→ **Dataset content**:
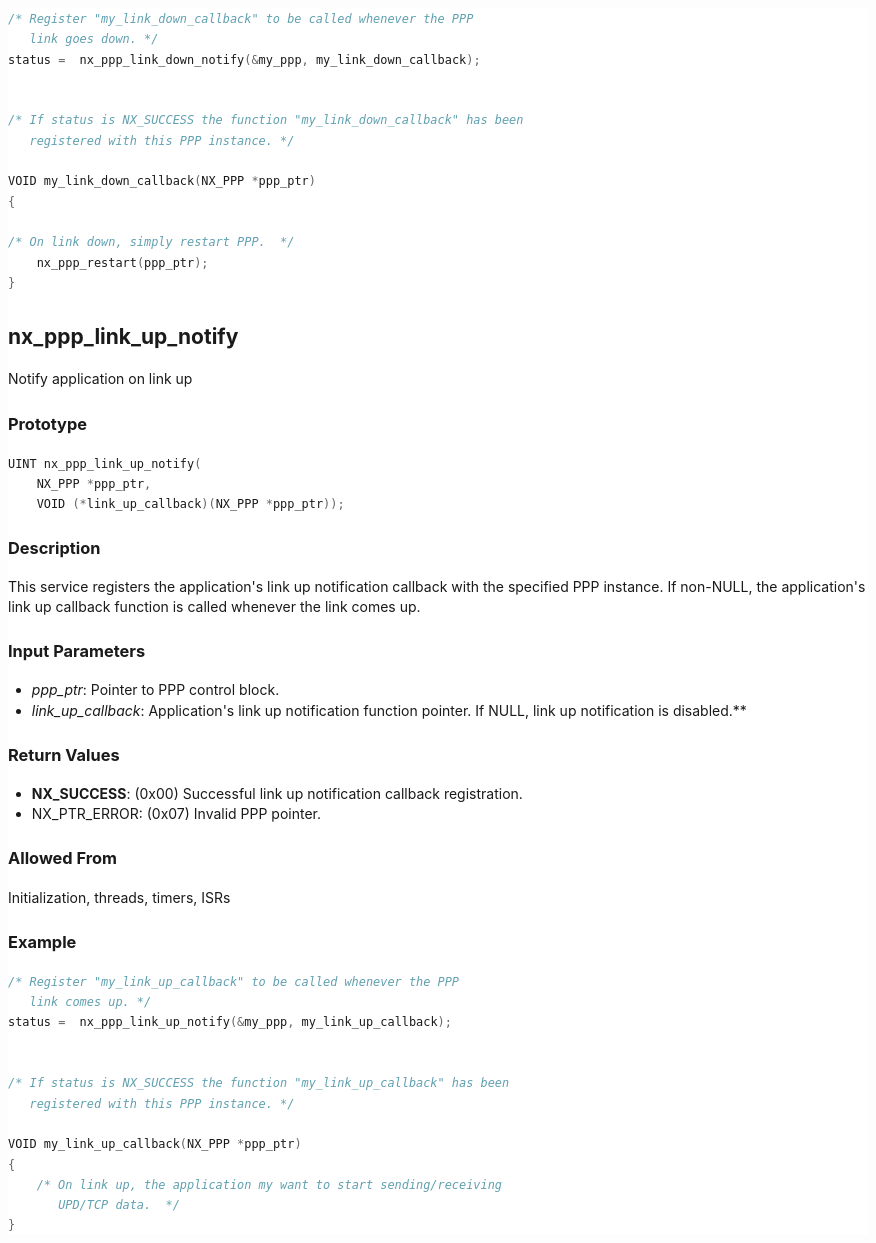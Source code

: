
 ```c
/* Register "my_link_down_callback" to be called whenever the PPP
   link goes down. */
status =  nx_ppp_link_down_notify(&my_ppp, my_link_down_callback);


/* If status is NX_SUCCESS the function "my_link_down_callback" has been
   registered with this PPP instance. */

VOID my_link_down_callback(NX_PPP *ppp_ptr)
{

/* On link down, simply restart PPP.  */
    nx_ppp_restart(ppp_ptr);
} 
```
## nx_ppp_link_up_notify

Notify application on link up

### Prototype

```c
UINT nx_ppp_link_up_notify(
    NX_PPP *ppp_ptr, 
    VOID (*link_up_callback)(NX_PPP *ppp_ptr));
```
### Description

This service registers the application's link up notification callback with the specified PPP instance. If non-NULL, the application's link up callback function is called whenever the link comes up.

### Input Parameters

- *ppp_ptr*: Pointer to PPP control block.
- *link_up_callback*: Application's link up notification function pointer. If NULL, link up notification is disabled.**

### Return Values

- **NX_SUCCESS**: (0x00) Successful link up notification callback registration.
- NX_PTR_ERROR: (0x07) Invalid PPP pointer.

### Allowed From

Initialization, threads, timers, ISRs

### Example

```c
/* Register "my_link_up_callback" to be called whenever the PPP
   link comes up. */
status =  nx_ppp_link_up_notify(&my_ppp, my_link_up_callback);


/* If status is NX_SUCCESS the function "my_link_up_callback" has been
   registered with this PPP instance. */

VOID my_link_up_callback(NX_PPP *ppp_ptr)
{
    /* On link up, the application my want to start sending/receiving
       UPD/TCP data.  */
}
```
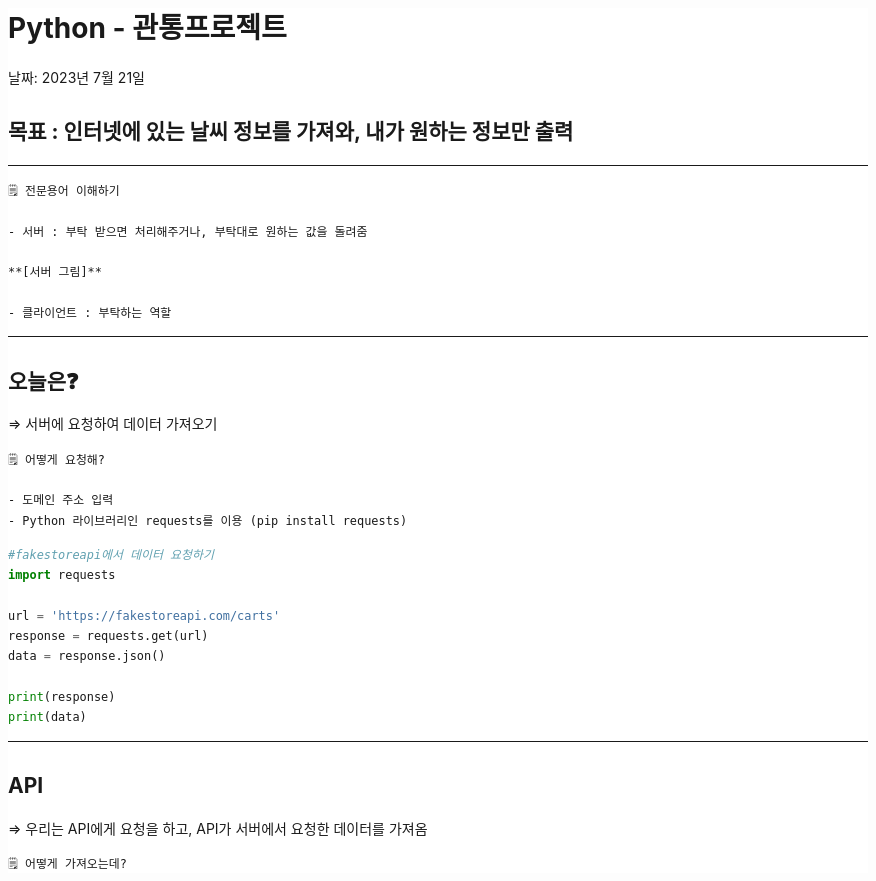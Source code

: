 # Python - 관통프로젝트

날짜: 2023년 7월 21일

## 목표 : 인터넷에 있는 날씨 정보를 가져와, 내가 원하는 정보만 출력

---

<aside>
	
    🗒️ 전문용어 이해하기

    - 서버 : 부탁 받으면 처리해주거나, 부탁대로 원하는 값을 돌려줌

    **[서버 그림]**

    - 클라이언트 : 부탁하는 역할
</aside>

---

## 오늘은❓

⇒ 서버에 요청하여 데이터 가져오기

<aside>
	
    🗒️ 어떻게 요청해?

    - 도메인 주소 입력
    - Python 라이브러리인 requests를 이용 (pip install requests)
</aside>

```python
#fakestoreapi에서 데이터 요청하기
import requests

url = 'https://fakestoreapi.com/carts'
response = requests.get(url)
data = response.json()

print(response)
print(data)

```

---

## API

⇒ 우리는 API에게 요청을 하고, API가 서버에서 요청한 데이터를 가져옴

<aside>
	
    🗒️ 어떻게 가져오는데?
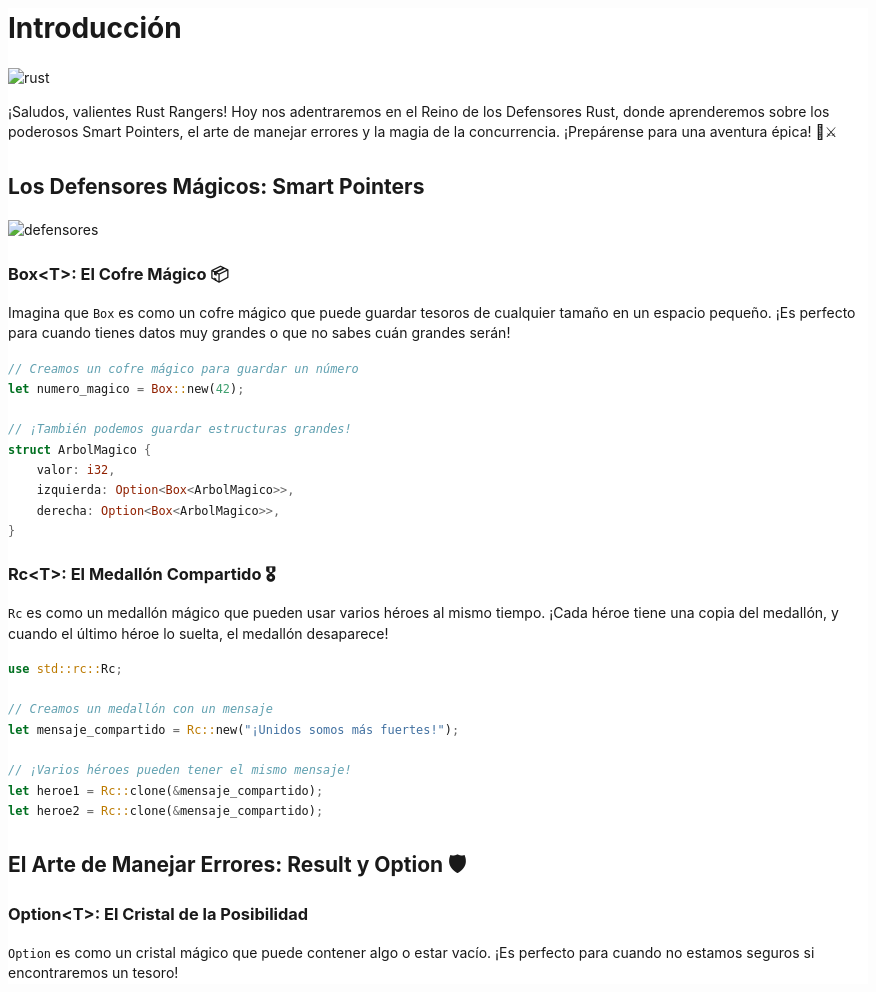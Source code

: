 # Introducción

![rust](https://res.cloudinary.com/dukgkrpft/image/upload/v1729454906/lessons/aventuras-con-rust/xwsxfwkyphg91oud38sw.png)

¡Saludos, valientes Rust Rangers! Hoy nos adentraremos en el Reino de los Defensores Rust, donde aprenderemos sobre los poderosos Smart Pointers, el arte de manejar errores y la magia de la concurrencia. ¡Prepárense para una aventura épica! 🦀⚔️

## Los Defensores Mágicos: Smart Pointers

![defensores](https://res.cloudinary.com/dukgkrpft/image/upload/v1729455003/lessons/aventuras-con-rust/rdcbqcqfupbo1hejo80a.webp)

### Box<T\>: El Cofre Mágico 📦

Imagina que `Box` es como un cofre mágico que puede guardar tesoros de cualquier tamaño en un espacio pequeño. ¡Es perfecto para cuando tienes datos muy grandes o que no sabes cuán grandes serán!

```rust
// Creamos un cofre mágico para guardar un número
let numero_magico = Box::new(42);

// ¡También podemos guardar estructuras grandes!
struct ArbolMagico {
    valor: i32,
    izquierda: Option<Box<ArbolMagico>>,
    derecha: Option<Box<ArbolMagico>>,
}
```

### Rc\<T\>: El Medallón Compartido 🎖️

`Rc` es como un medallón mágico que pueden usar varios héroes al mismo tiempo. ¡Cada héroe tiene una copia del medallón, y cuando el último héroe lo suelta, el medallón desaparece!

```rust
use std::rc::Rc;

// Creamos un medallón con un mensaje
let mensaje_compartido = Rc::new("¡Unidos somos más fuertes!");

// ¡Varios héroes pueden tener el mismo mensaje!
let heroe1 = Rc::clone(&mensaje_compartido);
let heroe2 = Rc::clone(&mensaje_compartido);
```

## El Arte de Manejar Errores: Result y Option 🛡️

### Option\<T\>: El Cristal de la Posibilidad

`Option` es como un cristal mágico que puede contener algo o estar vacío. ¡Es perfecto para cuando no estamos seguros si encontraremos un tesoro!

→ **What the exercise asks**:
The data above should be repeated in full and exactly, with no pictures carried over.

→ **The completed task**:
Source code

:
 ```c
/* Register "my_link_down_callback" to be called whenever the PPP
   link goes down. */
status =  nx_ppp_link_down_notify(&my_ppp, my_link_down_callback);


/* If status is NX_SUCCESS the function "my_link_down_callback" has been
   registered with this PPP instance. */

VOID my_link_down_callback(NX_PPP *ppp_ptr)
{

/* On link down, simply restart PPP.  */
    nx_ppp_restart(ppp_ptr);
} 
```
## nx_ppp_link_up_notify

Notify application on link up

### Prototype

```c
UINT nx_ppp_link_up_notify(
    NX_PPP *ppp_ptr, 
    VOID (*link_up_callback)(NX_PPP *ppp_ptr));
```
### Description

This service registers the application's link up notification callback with the specified PPP instance. If non-NULL, the application's link up callback function is called whenever the link comes up.

### Input Parameters

- *ppp_ptr*: Pointer to PPP control block.
- *link_up_callback*: Application's link up notification function pointer. If NULL, link up notification is disabled.**

### Return Values

- **NX_SUCCESS**: (0x00) Successful link up notification callback registration.
- NX_PTR_ERROR: (0x07) Invalid PPP pointer.

### Allowed From

Initialization, threads, timers, ISRs

### Example

```c
/* Register "my_link_up_callback" to be called whenever the PPP
   link comes up. */
status =  nx_ppp_link_up_notify(&my_ppp, my_link_up_callback);


/* If status is NX_SUCCESS the function "my_link_up_callback" has been
   registered with this PPP instance. */

VOID my_link_up_callback(NX_PPP *ppp_ptr)
{
    /* On link up, the application my want to start sending/receiving
       UPD/TCP data.  */
}
```
Source code

: # Python - 관통프로젝트

날짜: 2023년 7월 21일

## 목표 : 인터넷에 있는 날씨 정보를 가져와, 내가 원하는 정보만 출력

---

<aside>
	
    🗒️ 전문용어 이해하기

    - 서버 : 부탁 받으면 처리해주거나, 부탁대로 원하는 값을 돌려줌

    **[서버 그림]**

    - 클라이언트 : 부탁하는 역할
</aside>

---

## 오늘은❓

⇒ 서버에 요청하여 데이터 가져오기

<aside>
	
    🗒️ 어떻게 요청해?

    - 도메인 주소 입력
    - Python 라이브러리인 requests를 이용 (pip install requests)
</aside>

```python
#fakestoreapi에서 데이터 요청하기
import requests

url = 'https://fakestoreapi.com/carts'
response = requests.get(url)
data = response.json()

print(response)
print(data)

```

---

## API

⇒ 우리는 API에게 요청을 하고, API가 서버에서 요청한 데이터를 가져옴

<aside>
	
    🗒️ 어떻게 가져오는데?
Source code

: # Introducción

![rust](https://res.cloudinary.com/dukgkrpft/image/upload/v1729454906/lessons/aventuras-con-rust/xwsxfwkyphg91oud38sw.png)

¡Saludos, valientes Rust Rangers! Hoy nos adentraremos en el Reino de los Defensores Rust, donde aprenderemos sobre los poderosos Smart Pointers, el arte de manejar errores y la magia de la concurrencia. ¡Prepárense para una aventura épica! 🦀⚔️

## Los Defensores Mágicos: Smart Pointers

![defensores](https://res.cloudinary.com/dukgkrpft/image/upload/v1729455003/lessons/aventuras-con-rust/rdcbqcqfupbo1hejo80a.webp)

### Box<T\>: El Cofre Mágico 📦

Imagina que `Box` es como un cofre mágico que puede guardar tesoros de cualquier tamaño en un espacio pequeño. ¡Es perfecto para cuando tienes datos muy grandes o que no sabes cuán grandes serán!

```rust
// Creamos un cofre mágico para guardar un número
let numero_magico = Box::new(42);

// ¡También podemos guardar estructuras grandes!
struct ArbolMagico {
    valor: i32,
    izquierda: Option<Box<ArbolMagico>>,
    derecha: Option<Box<ArbolMagico>>,
}
```

### Rc\<T\>: El Medallón Compartido 🎖️

`Rc` es como un medallón mágico que pueden usar varios héroes al mismo tiempo. ¡Cada héroe tiene una copia del medallón, y cuando el último héroe lo suelta, el medallón desaparece!

```rust
use std::rc::Rc;

// Creamos un medallón con un mensaje
let mensaje_compartido = Rc::new("¡Unidos somos más fuertes!");

// ¡Varios héroes pueden tener el mismo mensaje!
let heroe1 = Rc::clone(&mensaje_compartido);
let heroe2 = Rc::clone(&mensaje_compartido);
```

## El Arte de Manejar Errores: Result y Option 🛡️

### Option\<T\>: El Cristal de la Posibilidad

`Option` es como un cristal mágico que puede contener algo o estar vacío. ¡Es perfecto para cuando no estamos seguros si encontraremos un tesoro!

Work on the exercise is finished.